*** Records for this exercise ***
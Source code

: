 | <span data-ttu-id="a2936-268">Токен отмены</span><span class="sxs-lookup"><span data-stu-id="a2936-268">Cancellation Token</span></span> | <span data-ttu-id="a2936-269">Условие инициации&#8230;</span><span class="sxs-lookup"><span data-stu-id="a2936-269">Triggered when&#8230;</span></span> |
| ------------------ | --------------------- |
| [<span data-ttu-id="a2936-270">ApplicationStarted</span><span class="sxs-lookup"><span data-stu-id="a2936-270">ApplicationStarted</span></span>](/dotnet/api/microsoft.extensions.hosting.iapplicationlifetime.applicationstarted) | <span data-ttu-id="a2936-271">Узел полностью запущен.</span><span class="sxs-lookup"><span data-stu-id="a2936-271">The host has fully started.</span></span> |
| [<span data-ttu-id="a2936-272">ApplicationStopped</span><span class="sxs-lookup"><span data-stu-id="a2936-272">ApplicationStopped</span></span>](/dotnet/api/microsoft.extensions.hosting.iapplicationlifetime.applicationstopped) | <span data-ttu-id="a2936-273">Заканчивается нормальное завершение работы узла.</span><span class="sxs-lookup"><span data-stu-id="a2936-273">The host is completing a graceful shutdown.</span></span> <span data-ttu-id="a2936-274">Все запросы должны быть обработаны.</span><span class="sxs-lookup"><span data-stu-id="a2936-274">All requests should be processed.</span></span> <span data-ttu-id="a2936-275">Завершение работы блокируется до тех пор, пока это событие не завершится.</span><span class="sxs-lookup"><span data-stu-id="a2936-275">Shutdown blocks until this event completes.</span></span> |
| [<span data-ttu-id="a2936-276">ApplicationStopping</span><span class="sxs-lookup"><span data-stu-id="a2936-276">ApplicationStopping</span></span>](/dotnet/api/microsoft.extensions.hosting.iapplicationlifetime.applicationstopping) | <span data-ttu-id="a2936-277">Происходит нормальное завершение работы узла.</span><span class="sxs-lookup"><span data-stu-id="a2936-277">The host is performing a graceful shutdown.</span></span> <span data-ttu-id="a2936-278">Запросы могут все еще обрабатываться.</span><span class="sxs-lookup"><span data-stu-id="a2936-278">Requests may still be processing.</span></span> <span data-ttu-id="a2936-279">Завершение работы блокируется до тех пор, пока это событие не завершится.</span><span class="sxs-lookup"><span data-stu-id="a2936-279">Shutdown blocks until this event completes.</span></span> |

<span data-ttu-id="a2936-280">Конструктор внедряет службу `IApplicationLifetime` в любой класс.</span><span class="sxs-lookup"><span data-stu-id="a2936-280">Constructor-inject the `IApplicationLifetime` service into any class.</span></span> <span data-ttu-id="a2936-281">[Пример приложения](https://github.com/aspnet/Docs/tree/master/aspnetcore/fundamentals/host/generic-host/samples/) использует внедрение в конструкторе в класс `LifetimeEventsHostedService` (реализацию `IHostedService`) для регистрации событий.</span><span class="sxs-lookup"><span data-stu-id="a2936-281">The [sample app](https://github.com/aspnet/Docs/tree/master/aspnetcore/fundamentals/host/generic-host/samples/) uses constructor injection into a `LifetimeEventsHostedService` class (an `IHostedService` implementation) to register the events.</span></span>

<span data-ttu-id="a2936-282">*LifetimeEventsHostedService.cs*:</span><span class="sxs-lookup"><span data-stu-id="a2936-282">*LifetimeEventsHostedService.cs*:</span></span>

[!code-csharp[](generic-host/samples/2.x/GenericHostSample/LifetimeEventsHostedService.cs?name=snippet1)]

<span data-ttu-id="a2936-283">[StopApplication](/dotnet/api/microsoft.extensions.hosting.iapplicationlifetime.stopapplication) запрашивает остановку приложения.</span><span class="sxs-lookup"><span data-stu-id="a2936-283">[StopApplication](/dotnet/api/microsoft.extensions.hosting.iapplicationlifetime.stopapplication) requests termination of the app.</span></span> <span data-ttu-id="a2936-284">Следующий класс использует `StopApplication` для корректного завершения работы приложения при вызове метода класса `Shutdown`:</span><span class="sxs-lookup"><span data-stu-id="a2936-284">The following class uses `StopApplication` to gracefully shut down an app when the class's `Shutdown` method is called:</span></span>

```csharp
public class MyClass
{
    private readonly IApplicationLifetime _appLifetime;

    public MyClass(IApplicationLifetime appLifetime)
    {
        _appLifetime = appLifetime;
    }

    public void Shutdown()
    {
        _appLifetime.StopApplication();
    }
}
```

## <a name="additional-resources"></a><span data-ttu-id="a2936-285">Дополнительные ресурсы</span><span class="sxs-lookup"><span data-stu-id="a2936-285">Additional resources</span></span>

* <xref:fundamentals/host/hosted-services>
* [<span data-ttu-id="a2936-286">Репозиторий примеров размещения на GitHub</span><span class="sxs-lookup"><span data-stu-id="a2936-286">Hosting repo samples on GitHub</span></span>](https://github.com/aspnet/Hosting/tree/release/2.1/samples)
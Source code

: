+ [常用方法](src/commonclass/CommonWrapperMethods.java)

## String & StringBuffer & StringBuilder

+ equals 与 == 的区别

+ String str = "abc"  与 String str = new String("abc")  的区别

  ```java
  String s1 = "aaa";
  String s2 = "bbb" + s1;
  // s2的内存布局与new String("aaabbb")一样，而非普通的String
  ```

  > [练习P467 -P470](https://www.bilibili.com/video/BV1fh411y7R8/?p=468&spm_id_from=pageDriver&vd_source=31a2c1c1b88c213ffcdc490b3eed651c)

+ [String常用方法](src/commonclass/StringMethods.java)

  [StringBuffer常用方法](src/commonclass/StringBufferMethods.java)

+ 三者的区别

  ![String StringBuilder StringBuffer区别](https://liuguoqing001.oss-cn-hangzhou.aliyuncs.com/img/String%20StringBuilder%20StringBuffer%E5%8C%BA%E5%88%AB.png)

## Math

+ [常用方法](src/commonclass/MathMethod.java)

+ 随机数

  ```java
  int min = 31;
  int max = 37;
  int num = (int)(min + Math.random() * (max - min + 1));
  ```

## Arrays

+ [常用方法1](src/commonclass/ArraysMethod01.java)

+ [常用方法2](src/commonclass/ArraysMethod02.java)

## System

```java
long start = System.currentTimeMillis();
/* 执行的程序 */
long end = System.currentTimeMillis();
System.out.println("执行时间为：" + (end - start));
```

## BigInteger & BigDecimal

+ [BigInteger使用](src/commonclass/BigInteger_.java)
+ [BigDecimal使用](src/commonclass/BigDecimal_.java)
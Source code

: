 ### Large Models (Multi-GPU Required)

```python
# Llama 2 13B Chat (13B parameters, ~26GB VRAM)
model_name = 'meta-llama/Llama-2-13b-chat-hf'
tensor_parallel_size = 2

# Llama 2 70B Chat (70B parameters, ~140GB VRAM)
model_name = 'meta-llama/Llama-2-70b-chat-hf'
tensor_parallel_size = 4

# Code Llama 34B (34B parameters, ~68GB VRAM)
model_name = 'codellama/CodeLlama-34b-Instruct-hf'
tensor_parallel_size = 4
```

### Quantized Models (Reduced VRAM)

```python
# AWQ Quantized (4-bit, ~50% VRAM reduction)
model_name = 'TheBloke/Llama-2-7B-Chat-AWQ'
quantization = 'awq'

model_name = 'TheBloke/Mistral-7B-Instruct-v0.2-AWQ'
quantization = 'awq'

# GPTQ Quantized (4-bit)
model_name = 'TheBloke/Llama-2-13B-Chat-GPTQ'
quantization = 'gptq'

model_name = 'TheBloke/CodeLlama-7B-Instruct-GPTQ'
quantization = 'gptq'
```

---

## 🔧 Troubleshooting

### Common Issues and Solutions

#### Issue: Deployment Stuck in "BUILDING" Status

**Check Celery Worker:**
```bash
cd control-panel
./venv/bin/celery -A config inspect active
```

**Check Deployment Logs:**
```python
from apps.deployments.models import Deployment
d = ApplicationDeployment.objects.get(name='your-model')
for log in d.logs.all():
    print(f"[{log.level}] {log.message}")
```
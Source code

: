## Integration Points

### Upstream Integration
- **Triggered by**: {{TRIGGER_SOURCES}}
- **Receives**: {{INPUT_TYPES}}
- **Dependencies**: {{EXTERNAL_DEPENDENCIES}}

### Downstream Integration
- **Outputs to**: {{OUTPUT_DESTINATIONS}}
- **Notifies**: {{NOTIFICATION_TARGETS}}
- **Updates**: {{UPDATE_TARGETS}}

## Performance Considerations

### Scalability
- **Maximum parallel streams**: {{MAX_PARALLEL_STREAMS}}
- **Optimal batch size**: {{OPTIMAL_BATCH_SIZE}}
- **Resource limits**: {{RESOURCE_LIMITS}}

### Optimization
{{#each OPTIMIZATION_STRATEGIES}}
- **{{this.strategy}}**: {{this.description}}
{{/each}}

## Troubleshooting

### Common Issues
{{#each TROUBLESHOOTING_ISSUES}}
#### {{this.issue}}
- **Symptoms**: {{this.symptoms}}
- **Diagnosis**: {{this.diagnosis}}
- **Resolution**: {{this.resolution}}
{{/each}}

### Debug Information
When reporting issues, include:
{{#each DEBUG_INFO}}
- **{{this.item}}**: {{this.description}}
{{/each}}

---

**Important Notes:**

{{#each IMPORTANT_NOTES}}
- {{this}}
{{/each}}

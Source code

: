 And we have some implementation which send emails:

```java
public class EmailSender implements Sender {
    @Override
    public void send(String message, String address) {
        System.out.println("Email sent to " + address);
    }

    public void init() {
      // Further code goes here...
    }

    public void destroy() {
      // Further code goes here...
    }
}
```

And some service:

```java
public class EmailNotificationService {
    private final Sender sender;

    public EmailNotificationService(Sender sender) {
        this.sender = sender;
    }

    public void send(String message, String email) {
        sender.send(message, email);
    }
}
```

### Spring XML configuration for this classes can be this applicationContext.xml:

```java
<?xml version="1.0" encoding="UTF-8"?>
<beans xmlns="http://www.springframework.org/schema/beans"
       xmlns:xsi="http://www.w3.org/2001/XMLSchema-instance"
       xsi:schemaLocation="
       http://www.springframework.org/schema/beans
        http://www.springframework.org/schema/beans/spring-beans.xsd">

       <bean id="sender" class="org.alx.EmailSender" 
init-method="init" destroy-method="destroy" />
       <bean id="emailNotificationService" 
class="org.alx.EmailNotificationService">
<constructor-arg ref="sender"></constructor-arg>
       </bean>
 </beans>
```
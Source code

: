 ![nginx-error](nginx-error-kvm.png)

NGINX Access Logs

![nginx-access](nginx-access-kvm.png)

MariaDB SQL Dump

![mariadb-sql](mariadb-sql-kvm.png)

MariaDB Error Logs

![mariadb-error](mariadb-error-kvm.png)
***
* [Work to complete]:
When a line in the data above contains the string "beans", copy that line.

* [Result of this exercise]:
<beans xmlns="http://www.springframework.org/schema/beans"
       http://www.springframework.org/schema/beans
        http://www.springframework.org/schema/beans/spring-beans.xsd">
 </beans>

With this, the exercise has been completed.